Search for the word "scripts" in the entries. Each line that holds it should be copied.

# # # #

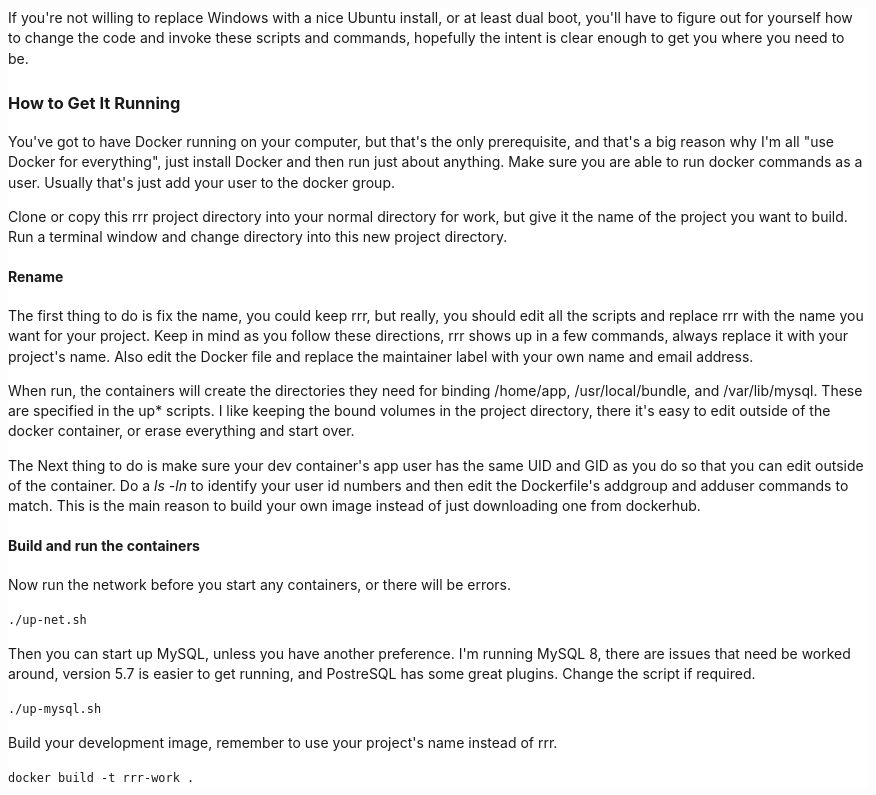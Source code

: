 If you're not willing to replace Windows with a nice Ubuntu install, or at least dual boot, you'll have to figure
out for yourself how to change the code and invoke these scripts and commands, hopefully the intent is clear enough to get 
you where you need to be.

### How to Get It Running 

You've got to have Docker running on your computer, but that's the only prerequisite,
and that's a big reason why I'm all "use Docker for everything", just install Docker and then run just about anything. Make sure you are able to run docker commands as a user. Usually that's just
add your user to the docker group.

Clone or copy this rrr project directory into your normal directory for work, but give it the name of the project
you want to build.  Run a terminal window and change directory into this new project directory.

#### Rename

The first thing to do is fix the name, you could keep rrr, but really, you should edit all the scripts and replace rrr with the name you want for your project. Keep in mind as you follow these directions,
rrr shows up in a few commands, always replace it with your project's name. Also edit the Docker file and replace the maintainer label with your own name and email address.

When run, the containers will create the directories they need for binding /home/app, /usr/local/bundle, and /var/lib/mysql.  These are specified in the up* scripts. I like keeping the bound volumes in the project directory, there it's easy to edit outside of the docker container, or erase everything and
start over.

The Next thing to do is make sure your dev container's app user has the same UID and GID as you do so that
you can edit outside of the container. Do a *ls -ln* to identify your user id numbers and then edit the
Dockerfile's addgroup and adduser commands to match. This is the main reason to build your own image
instead of just downloading one from dockerhub.

#### Build and run the containers

Now run the network before you start any containers, or there will be errors.

	./up-net.sh

Then you can start up MySQL, unless you have another preference. I'm running MySQL 8, there are issues
that need be worked around, version 5.7 is easier to get running, and PostreSQL has some great plugins.
Change the script if required.

	./up-mysql.sh

Build your development image, remember to use your project's name instead of rrr.

	docker build -t rrr-work .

# # # #

**Solved exercise:**
out for yourself how to change the code and invoke these scripts and commands, hopefully the intent is clear enough to get 
The first thing to do is fix the name, you could keep rrr, but really, you should edit all the scripts and replace rrr with the name you want for your project. Keep in mind as you follow these directions,
When run, the containers will create the directories they need for binding /home/app, /usr/local/bundle, and /var/lib/mysql.  These are specified in the up* scripts. I like keeping the bound volumes in the project directory, there it's easy to edit outside of the docker container, or erase everything and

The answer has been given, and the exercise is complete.